• What is expected:
Would you reproduce each of the records below precisely, with the pictures left out?

• Data to use:
##########

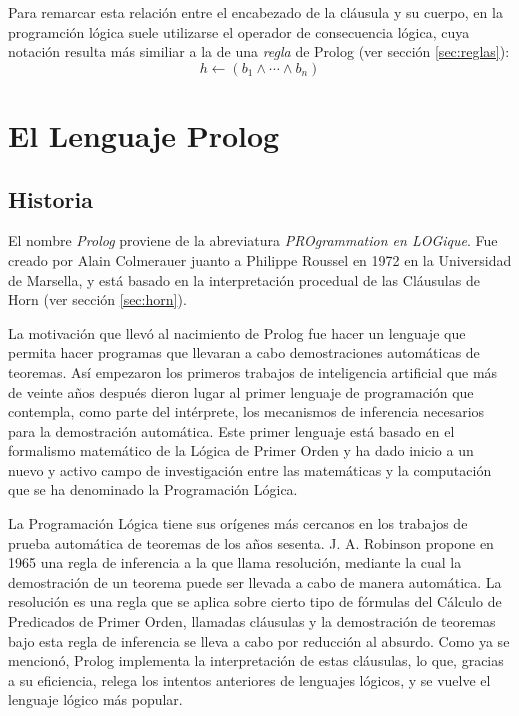 \documentclass[12pt,titlepage]{article}
\begin{document}
Para remarcar esta relación entre el encabezado de la cláusula y su cuerpo, en la programción lógica suele utilizarse el operador de consecuencia lógica, cuya notación resulta más similiar a la de una \emph{regla} de Prolog (ver sección \ref{sec:reglas}):
\begin{equation*} 
h \leftarrow (b_1 \land \cdots \land b_n)
\end{equation*}

\newpage
\section{El Lenguaje Prolog}

\subsection{Historia}

El nombre \textit{Prolog} proviene de la abreviatura \textit{PROgrammation en LOGique}. Fue creado por Alain Colmerauer juanto a Philippe Roussel en 1972 en la Universidad de Marsella, y está basado en la interpretación procedual de las Cláusulas de Horn (ver sección \ref{sec:horn}).

La motivación que llevó al nacimiento de Prolog fue hacer un lenguaje que permita hacer programas que llevaran a cabo demostraciones automáticas de teoremas. Así empezaron los primeros trabajos de inteligencia artificial que más de veinte años después dieron lugar al primer lenguaje de programación que contempla, como parte del intérprete, los mecanismos de inferencia necesarios para la demostración automática. Este primer lenguaje está basado en el formalismo matemático de la Lógica de Primer Orden y ha dado inicio a un nuevo y activo campo de investigación entre las matemáticas y la computación que se ha denominado la Programación Lógica.

La Programación Lógica tiene sus orígenes más cercanos en los trabajos de prueba automática de teoremas de los años sesenta. J. A. Robinson propone en 1965 una regla de inferencia a la que llama resolución, mediante la cual la demostración de un teorema puede ser llevada a cabo de manera automática. La resolución es una regla que se aplica sobre cierto tipo de fórmulas del Cálculo de Predicados de Primer Orden, llamadas cláusulas y la demostración de teoremas bajo esta regla de inferencia se lleva a cabo por reducción al absurdo. Como ya se mencionó, Prolog implementa la interpretación de estas cláusulas, lo que, gracias a su eficiencia, relega los intentos anteriores de lenguajes lógicos, y se vuelve el lenguaje lógico más popular.
\end{document}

##########

• Reply to the task:
 \documentclass[12pt,titlepage]{article}
\begin{document}
Para remarcar esta relación entre el encabezado de la cláusula y su cuerpo, en la programción lógica suele utilizarse el operador de consecuencia lógica, cuya notación resulta más similiar a la de una \emph{regla} de Prolog (ver sección \ref{sec:reglas}):
\begin{equation*} 
h \leftarrow (b_1 \land \cdots \land b_n)
\end{equation*}

\newpage
\section{El Lenguaje Prolog}

\subsection{Historia}

El nombre \textit{Prolog} proviene de la abreviatura \textit{PROgrammation en LOGique}. Fue creado por Alain Colmerauer juanto a Philippe Roussel en 1972 en la Universidad de Marsella, y está basado en la interpretación procedual de las Cláusulas de Horn (ver sección \ref{sec:horn}).

La motivación que llevó al nacimiento de Prolog fue hacer un lenguaje que permita hacer programas que llevaran a cabo demostraciones automáticas de teoremas. Así empezaron los primeros trabajos de inteligencia artificial que más de veinte años después dieron lugar al primer lenguaje de programación que contempla, como parte del intérprete, los mecanismos de inferencia necesarios para la demostración automática. Este primer lenguaje está basado en el formalismo matemático de la Lógica de Primer Orden y ha dado inicio a un nuevo y activo campo de investigación entre las matemáticas y la computación que se ha denominado la Programación Lógica.

La Programación Lógica tiene sus orígenes más cercanos en los trabajos de prueba automática de teoremas de los años sesenta. J. A. Robinson propone en 1965 una regla de inferencia a la que llama resolución, mediante la cual la demostración de un teorema puede ser llevada a cabo de manera automática. La resolución es una regla que se aplica sobre cierto tipo de fórmulas del Cálculo de Predicados de Primer Orden, llamadas cláusulas y la demostración de teoremas bajo esta regla de inferencia se lleva a cabo por reducción al absurdo. Como ya se mencionó, Prolog implementa la interpretación de estas cláusulas, lo que, gracias a su eficiencia, relega los intentos anteriores de lenguajes lógicos, y se vuelve el lenguaje lógico más popular.
\end{document}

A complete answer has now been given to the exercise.